Pueden, finalmente, aprovechar a los justos y perfectos, los cuales a pesar de que alguna vez caen en pecados, es para su mayor gloria y confusión del demonio. Porque como el soldado que en la batalla es levemente herido, se estimula más con la herida, de la misma manera mis escogidos, con las tentaciones del diablo y pecadillos leves estan alerta, trabajan y se humillan más y con mayor fervor caminan para ganar la corona de la gloria. No se oculten, pues, a mis amigos mis palabras, porque después de oir mi gracia pueden estimularse más a mi devoción

Lo segundo que pretende mi enemigo, es que mi oro parezca lodo a causa de alguna perfidia. Por tanto, cuando se copia algo, traiga el que lo hiciere dos testigos fieles y mayores, libres de toda excepción, o por lo menos uno de muy buena y aprobada vida, y una vez examinado y aprobado por éste lo escrito, puede el escritor transmitirlo a quien quiera; no sea que cayendo sin ese testimonio en manos de mis enemigos, le añadan algo falso, con que poder denigrar mis palabras a la vista de gente sencilla.

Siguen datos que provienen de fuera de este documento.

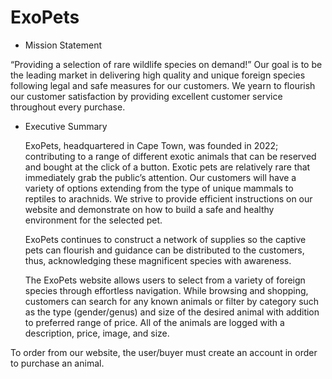 # ExoPets
- Mission Statement

“Providing a selection of rare wildlife species on demand!” Our goal is to be the leading market in delivering high quality and unique foreign species following legal and safe measures for our customers. We yearn to flourish our customer satisfaction by providing excellent customer service throughout every purchase.

- Executive Summary
    
    ExoPets, headquartered in Cape Town, was founded in 2022; contributing to a range of different exotic animals that can be reserved and bought at the click of a button. Exotic pets are relatively rare that immediately grab the public’s attention. Our customers will have a variety of options extending from the type of unique mammals to reptiles to arachnids. We strive to provide efficient instructions on our website and demonstrate on how to build a safe and healthy environment for the selected pet. 
    
    ExoPets continues to construct a network of supplies so the captive pets can flourish and guidance can be distributed to the customers, thus, acknowledging these magnificent species with awareness. 
    
    The ExoPets website allows users to select from a variety of foreign species through effortless navigation. While browsing and shopping, customers can search for any known animals or filter by category such as the type (gender/genus) and size of the desired animal with addition to preferred range of price. All of the animals are logged with a description, price, image, and size.
    
To order from our website, the user/buyer must create an account in order to purchase an animal.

Lo tercero que hace mi contrario es, poner en boca de sus amigos contradición y resistencia a mi oro, o sea a mi doctrina. Por consiguiente, a los que les contradigan, les dirán mis siervos: Nuestra doctrina sólo tres cosas contiene: temor verdadero, amor piadoso, y deseo de las cosas celestiales. Examinad sus palabras y ved, y si en ellas encontrareis otra cosa, contradecidlas.